(Aim of the task): Your answer should give again, exactly, the lines from the beginning of the entries below through the line containing "There are some". It must contain no pictures.

Plain-text document sources:

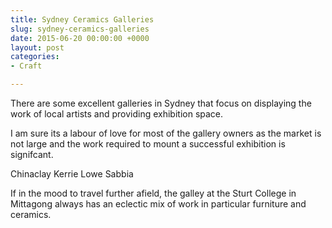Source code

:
 ```yaml
---
title: Sydney Ceramics Galleries
slug: sydney-ceramics-galleries
date: 2015-06-20 00:00:00 +0000
layout: post
categories: 
- Craft

---
```

There are some excellent galleries in Sydney that focus on displaying the work of local artists and providing exhibition space.

I am sure its a labour of love for most of the gallery owners as the market is not large and the work required to mount a successful exhibition is signifcant.

Chinaclay
Kerrie Lowe
Sabbia

If in the mood to travel further afield, the galley at the Sturt College in Mittagong always has an eclectic mix of work in particular furniture and ceramics.
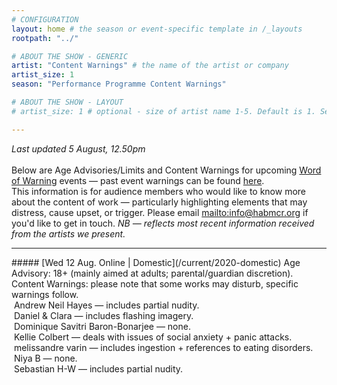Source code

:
 ```yaml
---
# CONFIGURATION
layout: home # the season or event-specific template in /_layouts
rootpath: "../"

# ABOUT THE SHOW - GENERIC
artist: "Content Warnings" # the name of the artist or company
artist_size: 1
season: "Performance Programme Content Warnings"

# ABOUT THE SHOW - LAYOUT
# artist_size: 1 # optional - size of artist name 1-5. Default is 1. Set longer names to lower values

---
```

*Last updated 5 August, 12.50pm*<br><br>Below are Age Advisories/Limits and Content Warnings for upcoming [Word of Warning](/) events — past event warnings can be found [here](/archive/warnings).<br>This information is for audience members who would like to know more about the content of work — particularly highlighting elements that may distress, cause upset, or trigger. Please email <mailto:info@habmcr.org> if you'd like to get in touch. *NB — reflects most recent information received from the artists we present.*         
<hr>         
##### [Wed 12 Aug. Online | Domestic](/current/2020-domestic)        
Age Advisory: 18+ (mainly aimed at adults; parental/guardian discretion).        
Content Warnings: please note that some works may disturb, specific warnings follow.<br>&nbsp;Andrew Neil Hayes — includes partial nudity.<br>&nbsp;Daniel & Clara — includes flashing imagery.<br>&nbsp;Dominique Savitri Baron-Bonarjee — none.<br>&nbsp;Kellie Colbert — deals with issues of social anxiety + panic attacks.<br>&nbsp;melissandre varin — includes ingestion + references to eating disorders.<br>&nbsp;Niya B — none.<br>&nbsp;Sebastian H-W — includes partial nudity.
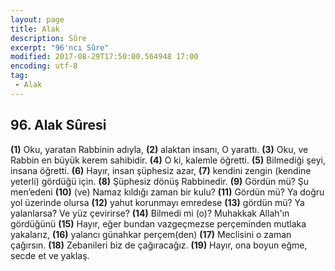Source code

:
 ```yaml
---
layout: page
title: Alak
description: Sûre
excerpt: "96'ncı Sûre"
modified: 2017-08-29T17:50:00.564948 17:00
encoding: utf-8
tag: 
 - Alak
---
```


## 96. Alak Sûresi
**(1)** Oku, yaratan Rabbinin adıyla,
**(2)** alaktan insanı, O yarattı.
**(3)** Oku, ve Rabbin en büyük kerem sahibidir.
**(4)** O ki, kalemle öğretti.
**(5)** Bilmediği şeyi, insana öğretti.
**(6)** Hayır, insan şüphesiz azar,
**(7)** kendini zengin (kendine yeterli) gördüğü için.
**(8)** Şüphesiz dönüş Rabbinedir.
**(9)** Gördün mü? Şu men’edeni
****(10)**** (ve) Namaz kıldığı zaman bir kulu?
****(11)**** Gördün mü? Ya doğru yol üzerinde olursa
****(12)**** yahut korunmayı emredese
****(13)**** gördün mü? Ya yalanlarsa? Ve yüz çevirirse?
****(14)**** Bilmedi mi (o)? Muhakkak Allah'ın gördüğünü
****(15)**** Hayır, eğer bundan vazgeçmezse perçeminden mutlaka yakalarız, 
****(16)**** yalancı günahkar perçem(den)
****(17)**** Meclisini o zaman çağırsın.
****(18)**** Zebanileri biz de çağıracağız.
****(19)**** Hayır, ona boyun eğme, secde et ve yaklaş.

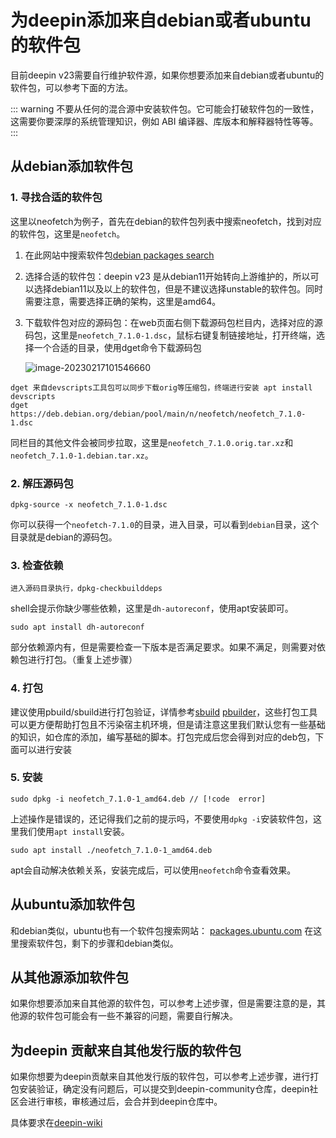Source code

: # 为deepin添加来自debian或者ubuntu的软件包

目前deepin v23需要自行维护软件源，如果你想要添加来自debian或者ubuntu的软件包，可以参考下面的方法。

::: warning
不要从任何的混合源中安装软件包。它可能会打破软件包的一致性，这需要你要深厚的系统管理知识，例如 ABI 编译器、库版本和解释器特性等等。
:::

## 从debian添加软件包

### 1. 寻找合适的软件包

这里以neofetch为例子，首先在debian的软件包列表中搜索neofetch，找到对应的软件包，这里是`neofetch`。

1. 在此网站中搜索软件包[debian packages search](https://packages.debian.org/index)

2. 选择合适的软件包：deepin v23 是从debian11开始转向上游维护的，所以可以选择debian11以及以上的软件包，但是不建议选择unstable的软件包。同时需要注意，需要选择正确的架构，这里是amd64。

3. 下载软件包对应的源码包：在web页面右侧下载源码包栏目内，选择对应的源码包，这里是`neofetch_7.1.0-1.dsc`，鼠标右键复制链接地址，打开终端，选择一个合适的目录，使用dget命令下载源码包

    ![image-20230217101546660](./image-20230217101546660.png)

```shell
dget 来自devscripts工具包可以同步下载orig等压缩包，终端进行安装 apt install devscripts
dget  https://deb.debian.org/debian/pool/main/n/neofetch/neofetch_7.1.0-1.dsc
```

 同栏目的其他文件会被同步拉取，这里是`neofetch_7.1.0.orig.tar.xz`和`neofetch_7.1.0-1.debian.tar.xz`。



### 2. 解压源码包

```shell
dpkg-source -x neofetch_7.1.0-1.dsc
```
你可以获得一个`neofetch-7.1.0`的目录，进入目录，可以看到`debian`目录，这个目录就是debian的源码包。

### 3. 检查依赖

```shell
进入源码目录执行，dpkg-checkbuilddeps
```
shell会提示你缺少哪些依赖，这里是`dh-autoreconf`，使用apt安装即可。

```shell
sudo apt install dh-autoreconf
```
部分依赖源内有，但是需要检查一下版本是否满足要求。如果不满足，则需要对依赖包进行打包。（重复上述步骤）

### 4. 打包

建议使用pbuild/sbuild进行打包验证，详情参考[sbuild](https://wiki.ubuntu.com/SimpleSbuild)  [pbuilder](https://wiki.ubuntu.com/PbuilderHowto)，这些打包工具可以更方便帮助打包且不污染宿主机环境，但是请注意这里我们默认您有一些基础的知识，如仓库的添加，编写基础的脚本。打包完成后您会得到对应的deb包，下面可以进行安装

### 5. 安装

```shell
sudo dpkg -i neofetch_7.1.0-1_amd64.deb // [!code  error]
```
上述操作是错误的，还记得我们之前的提示吗，不要使用`dpkg -i`安装软件包，这里我们使用`apt install`安装。

```shell
sudo apt install ./neofetch_7.1.0-1_amd64.deb
```
apt会自动解决依赖关系，安装完成后，可以使用`neofetch`命令查看效果。

## 从ubuntu添加软件包

和debian类似，ubuntu也有一个软件包搜索网站：
[packages.ubuntu.com](https://packages.ubuntu.com/)
在这里搜索软件包，剩下的步骤和debian类似。

## 从其他源添加软件包

如果你想要添加来自其他源的软件包，可以参考上述步骤，但是需要注意的是，其他源的软件包可能会有一些不兼容的问题，需要自行解决。

## 为deepin 贡献来自其他发行版的软件包

如果你想要为deepin贡献来自其他发行版的软件包，可以参考上述步骤，进行打包安装验证，确定没有问题后，可以提交到deepin-community仓库，deepin社区会进行审核，审核通过后，会合并到deepin仓库中。

具体要求在[deepin-wiki](https://wiki.deepin.org/zh/01_deepin%E9%85%8D%E5%A5%97%E7%94%9F%E6%80%81/01_deepin%E5%85%A5%E9%97%A8/02_%E5%BC%80%E5%8F%91%E7%9B%B8%E5%85%B3/02_%E8%B4%A1%E7%8C%AE%E6%8C%87%E5%8D%97/deepin-community%E5%8D%8F%E4%BD%9C%E6%B5%81%E7%A8%8B)
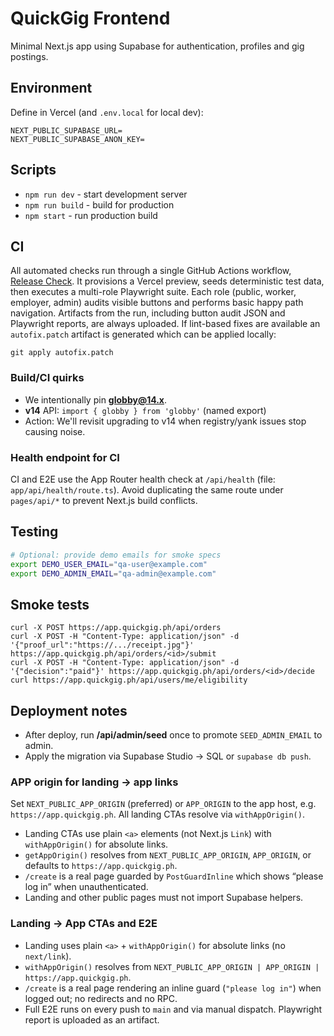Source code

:# QuickGig Frontend

Minimal Next.js app using Supabase for authentication, profiles and gig postings.

## Environment

Define in Vercel (and `.env.local` for local dev):

```
NEXT_PUBLIC_SUPABASE_URL=
NEXT_PUBLIC_SUPABASE_ANON_KEY=
```

## Scripts

- `npm run dev` - start development server
- `npm run build` - build for production
- `npm start` - run production build

## CI

All automated checks run through a single GitHub Actions workflow, [Release Check](.github/workflows/release-check.yml).
It provisions a Vercel preview, seeds deterministic test data, then executes a multi-role Playwright suite.
Each role (public, worker, employer, admin) audits visible buttons and performs basic happy path navigation.
Artifacts from the run, including button audit JSON and Playwright reports, are always uploaded.
If lint-based fixes are available an `autofix.patch` artifact is generated which can be applied locally:

```
git apply autofix.patch
```

### Build/CI quirks

- We intentionally pin **globby@14.x**.
- **v14** API: `import { globby } from 'globby'` (named export)
- Action: We'll revisit upgrading to v14 when registry/yank issues stop causing noise.

### Health endpoint for CI
CI and E2E use the App Router health check at `/api/health` (file: `app/api/health/route.ts`).
Avoid duplicating the same route under `pages/api/*` to prevent Next.js build conflicts.

## Testing

```bash
# Optional: provide demo emails for smoke specs
export DEMO_USER_EMAIL="qa-user@example.com"
export DEMO_ADMIN_EMAIL="qa-admin@example.com"
```

## Smoke tests

```
curl -X POST https://app.quickgig.ph/api/orders
curl -X POST -H "Content-Type: application/json" -d '{"proof_url":"https://.../receipt.jpg"}' https://app.quickgig.ph/api/orders/<id>/submit
curl -X POST -H "Content-Type: application/json" -d '{"decision":"paid"}' https://app.quickgig.ph/api/orders/<id>/decide
curl https://app.quickgig.ph/api/users/me/eligibility
```

## Deployment notes

* After deploy, run **/api/admin/seed** once to promote `SEED_ADMIN_EMAIL` to admin.
* Apply the migration via Supabase Studio → SQL or `supabase db push`.

### APP origin for landing → app links
Set `NEXT_PUBLIC_APP_ORIGIN` (preferred) or `APP_ORIGIN` to the app host, e.g. `https://app.quickgig.ph`.
All landing CTAs resolve via `withAppOrigin()`.

- Landing CTAs use plain `<a>` elements (not Next.js `Link`) with `withAppOrigin()` for absolute links.
- `getAppOrigin()` resolves from `NEXT_PUBLIC_APP_ORIGIN`, `APP_ORIGIN`, or defaults to `https://app.quickgig.ph`.
- `/create` is a real page guarded by `PostGuardInline` which shows “please log in” when unauthenticated.
- Landing and other public pages must not import Supabase helpers.

### Landing → App CTAs and E2E
- Landing uses plain `<a>` + `withAppOrigin()` for absolute links (no `next/link`).
- `withAppOrigin()` resolves from `NEXT_PUBLIC_APP_ORIGIN | APP_ORIGIN | https://app.quickgig.ph`.
- `/create` is a real page rendering an inline guard (`"please log in"`) when logged out; no redirects and no RPC.
- Full E2E runs on every push to `main` and via manual dispatch. Playwright report is uploaded as an artifact.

(Answer below):
Source code

:
 ```yaml
---
title: Sydney Ceramics Galleries
slug: sydney-ceramics-galleries
date: 2015-06-20 00:00:00 +0000
layout: post
categories: 
- Craft

---
```

There are some excellent galleries in Sydney that focus on displaying the work of local artists and providing exhibition space.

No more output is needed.